I have all kinds of reasons to love this book. Like Phoebe I was an English teacher. All the literary references, metaphors, etc. were spot on for me and added another level to my reading. But note - if you are not a lover of the classics, the book would read just as well, and who knows, Espach might just lure you into some additional reading. I love a good wedding, reading about them, seeing them on TV, and so on.  Quite honestly I am fascinated with the setting. I have long been fascinated by the Vanderbilts and the gilded age, so much here to read and wonder about. I have never really stayed at such a swanky place and the depiction of it is just so funny…someday. I love character driven novels, and Phoebe is just so incredibly illustrated here. The author does a remarkable job of showing not telling. I find Phoebe’s journey 100% believable. Espach creates a lovely cast of wedding people to surround her. Lila is so annoying, but hard not to love. Her family and friends are well drawn. We even get to know the inn staff just a bit. She juggles a number of people with ease, and I began to feel like I knew them all by the  time I was done. I also appreciated the incredible tightline Espach walked on between sorrowful angst and humorous ironies.

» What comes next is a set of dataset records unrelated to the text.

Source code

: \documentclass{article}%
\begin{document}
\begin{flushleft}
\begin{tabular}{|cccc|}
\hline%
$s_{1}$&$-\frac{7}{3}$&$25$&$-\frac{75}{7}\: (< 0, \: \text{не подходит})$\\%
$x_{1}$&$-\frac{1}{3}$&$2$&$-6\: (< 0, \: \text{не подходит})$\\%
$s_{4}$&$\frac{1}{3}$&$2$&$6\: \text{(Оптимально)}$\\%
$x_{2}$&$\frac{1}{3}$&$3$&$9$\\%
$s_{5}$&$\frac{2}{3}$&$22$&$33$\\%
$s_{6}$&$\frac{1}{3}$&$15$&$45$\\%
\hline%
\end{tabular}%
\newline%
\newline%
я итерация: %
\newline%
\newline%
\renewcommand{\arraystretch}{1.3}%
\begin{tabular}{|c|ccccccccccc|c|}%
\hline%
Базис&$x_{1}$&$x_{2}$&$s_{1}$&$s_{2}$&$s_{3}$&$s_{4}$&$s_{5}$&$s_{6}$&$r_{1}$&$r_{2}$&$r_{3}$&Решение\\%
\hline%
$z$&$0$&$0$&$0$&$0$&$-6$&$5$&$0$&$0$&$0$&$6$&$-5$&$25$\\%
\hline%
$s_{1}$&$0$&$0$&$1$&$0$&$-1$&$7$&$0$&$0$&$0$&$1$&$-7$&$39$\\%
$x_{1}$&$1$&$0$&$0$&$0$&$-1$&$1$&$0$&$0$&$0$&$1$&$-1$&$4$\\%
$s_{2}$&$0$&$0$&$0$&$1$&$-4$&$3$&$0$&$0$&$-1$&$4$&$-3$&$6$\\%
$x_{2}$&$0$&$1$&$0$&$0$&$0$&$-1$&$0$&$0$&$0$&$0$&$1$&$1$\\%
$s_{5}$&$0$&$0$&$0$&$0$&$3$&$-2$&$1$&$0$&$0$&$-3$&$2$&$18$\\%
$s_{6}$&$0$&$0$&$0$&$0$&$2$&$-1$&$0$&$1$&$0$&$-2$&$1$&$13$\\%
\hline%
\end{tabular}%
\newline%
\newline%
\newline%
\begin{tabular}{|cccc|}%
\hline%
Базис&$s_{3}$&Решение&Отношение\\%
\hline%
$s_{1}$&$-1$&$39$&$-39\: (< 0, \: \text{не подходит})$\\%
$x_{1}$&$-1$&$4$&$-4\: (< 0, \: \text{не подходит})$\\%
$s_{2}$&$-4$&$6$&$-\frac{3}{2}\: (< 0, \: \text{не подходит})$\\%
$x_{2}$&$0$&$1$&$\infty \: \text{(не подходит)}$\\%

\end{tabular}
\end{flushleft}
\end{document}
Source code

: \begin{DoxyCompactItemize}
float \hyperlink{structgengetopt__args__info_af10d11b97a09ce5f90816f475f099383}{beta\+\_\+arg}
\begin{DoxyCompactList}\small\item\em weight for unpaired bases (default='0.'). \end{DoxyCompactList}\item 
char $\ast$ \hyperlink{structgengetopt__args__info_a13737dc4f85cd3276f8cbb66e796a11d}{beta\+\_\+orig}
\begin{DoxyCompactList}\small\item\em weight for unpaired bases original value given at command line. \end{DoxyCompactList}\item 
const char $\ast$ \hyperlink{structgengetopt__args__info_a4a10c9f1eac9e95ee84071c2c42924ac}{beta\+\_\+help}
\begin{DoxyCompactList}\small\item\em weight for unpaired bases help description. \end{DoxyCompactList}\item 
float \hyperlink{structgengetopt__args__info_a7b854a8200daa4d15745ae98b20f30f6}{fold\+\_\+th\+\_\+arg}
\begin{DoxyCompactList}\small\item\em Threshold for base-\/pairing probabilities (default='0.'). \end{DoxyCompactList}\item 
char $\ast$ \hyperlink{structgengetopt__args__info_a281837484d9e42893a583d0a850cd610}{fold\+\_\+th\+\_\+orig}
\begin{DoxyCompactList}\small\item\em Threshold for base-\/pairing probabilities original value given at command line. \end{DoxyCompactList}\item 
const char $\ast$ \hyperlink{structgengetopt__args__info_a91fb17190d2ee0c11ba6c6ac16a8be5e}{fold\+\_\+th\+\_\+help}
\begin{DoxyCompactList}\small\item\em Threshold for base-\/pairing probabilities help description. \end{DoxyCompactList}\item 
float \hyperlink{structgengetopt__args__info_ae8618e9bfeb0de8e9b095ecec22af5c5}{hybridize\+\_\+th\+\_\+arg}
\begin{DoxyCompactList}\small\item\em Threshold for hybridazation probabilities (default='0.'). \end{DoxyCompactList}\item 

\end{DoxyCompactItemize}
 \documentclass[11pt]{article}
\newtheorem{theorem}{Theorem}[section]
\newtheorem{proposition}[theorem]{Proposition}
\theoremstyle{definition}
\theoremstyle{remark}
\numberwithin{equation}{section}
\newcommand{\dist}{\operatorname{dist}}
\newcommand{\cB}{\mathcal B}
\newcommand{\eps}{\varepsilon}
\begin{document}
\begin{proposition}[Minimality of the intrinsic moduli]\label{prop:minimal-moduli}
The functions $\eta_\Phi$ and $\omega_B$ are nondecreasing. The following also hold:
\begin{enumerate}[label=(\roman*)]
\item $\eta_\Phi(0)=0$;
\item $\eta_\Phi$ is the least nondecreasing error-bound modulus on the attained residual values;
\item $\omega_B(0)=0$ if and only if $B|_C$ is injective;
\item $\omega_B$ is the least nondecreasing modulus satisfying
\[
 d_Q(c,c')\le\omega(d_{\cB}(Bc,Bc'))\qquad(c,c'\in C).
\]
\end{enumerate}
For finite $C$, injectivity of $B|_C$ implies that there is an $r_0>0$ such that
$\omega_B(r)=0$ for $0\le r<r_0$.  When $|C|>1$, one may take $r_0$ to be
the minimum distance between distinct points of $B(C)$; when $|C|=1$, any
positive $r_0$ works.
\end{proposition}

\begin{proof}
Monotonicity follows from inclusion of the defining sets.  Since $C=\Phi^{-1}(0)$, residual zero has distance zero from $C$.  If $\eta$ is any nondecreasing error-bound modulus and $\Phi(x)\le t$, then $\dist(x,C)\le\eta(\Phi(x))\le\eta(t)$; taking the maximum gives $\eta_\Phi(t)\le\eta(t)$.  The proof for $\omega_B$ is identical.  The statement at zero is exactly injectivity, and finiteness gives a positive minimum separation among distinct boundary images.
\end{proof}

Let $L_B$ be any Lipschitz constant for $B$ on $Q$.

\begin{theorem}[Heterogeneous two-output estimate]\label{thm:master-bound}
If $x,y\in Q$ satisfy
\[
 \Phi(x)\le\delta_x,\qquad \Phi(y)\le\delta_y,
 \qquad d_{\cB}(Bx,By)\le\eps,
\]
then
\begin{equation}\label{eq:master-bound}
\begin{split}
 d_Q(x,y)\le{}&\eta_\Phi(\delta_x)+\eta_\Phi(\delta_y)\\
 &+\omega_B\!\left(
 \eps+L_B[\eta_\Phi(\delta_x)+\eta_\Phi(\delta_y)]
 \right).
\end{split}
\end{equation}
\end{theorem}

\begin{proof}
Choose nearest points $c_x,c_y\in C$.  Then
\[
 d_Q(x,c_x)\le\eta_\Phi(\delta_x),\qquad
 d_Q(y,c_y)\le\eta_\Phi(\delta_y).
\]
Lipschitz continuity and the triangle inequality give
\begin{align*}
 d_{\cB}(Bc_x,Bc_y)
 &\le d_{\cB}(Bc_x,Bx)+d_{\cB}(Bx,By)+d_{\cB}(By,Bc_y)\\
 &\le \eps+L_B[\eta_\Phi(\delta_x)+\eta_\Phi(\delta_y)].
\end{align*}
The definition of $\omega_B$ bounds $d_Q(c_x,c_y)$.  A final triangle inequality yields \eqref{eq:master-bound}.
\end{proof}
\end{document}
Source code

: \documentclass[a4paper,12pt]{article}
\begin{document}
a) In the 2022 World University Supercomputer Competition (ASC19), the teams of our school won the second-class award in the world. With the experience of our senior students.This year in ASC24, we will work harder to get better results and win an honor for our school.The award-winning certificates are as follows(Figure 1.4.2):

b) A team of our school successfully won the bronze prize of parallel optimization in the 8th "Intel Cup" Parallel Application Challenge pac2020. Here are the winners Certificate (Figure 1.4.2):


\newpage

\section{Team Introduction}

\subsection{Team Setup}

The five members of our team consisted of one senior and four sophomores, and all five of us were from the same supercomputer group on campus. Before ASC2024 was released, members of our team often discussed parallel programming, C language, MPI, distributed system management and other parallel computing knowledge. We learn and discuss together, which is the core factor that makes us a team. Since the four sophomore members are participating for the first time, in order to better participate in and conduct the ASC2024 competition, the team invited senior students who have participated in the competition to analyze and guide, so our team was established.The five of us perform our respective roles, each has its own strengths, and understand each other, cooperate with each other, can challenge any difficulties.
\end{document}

Phoebe’s journey just absolutely touched something in me. While my marriage is intact, I can relate to much of what Phoebe struggles with in the sense that she has lost her way. She has been a people pleaser and is just exhausted with it and finding that such behavior has not really brought her to her goals or to a sense of happiness. Anybody who has made big changes will appreciate her sadness and rejoice in the changes her experience at the inn and with these people bring. I am in the middle of big changes. Sometimes I feel so stuck in my patterns and the place where my choices brought me…not unhappy, just a bit unsettled. As I work to change, the example of Phoebe’s growth is a gift. And for me - her analyses in light of the literature that she loved (used to love? still loves in a different way?) was a delightful bonus for me. And certainly the idea that the literature we love can shape our point of view resonates with me. I have to explore that further in my own life to be sure. If you are in a place of change - forced or needed - give The Wedding People by Alison Espach a read. You will appreciate the insight and the hope. If you just love a good book that will make you chuckle and introduce you to some fine fictional folks, give it a read - publishes on July 30, 2024. Thanks Netgalley for the ARC to review.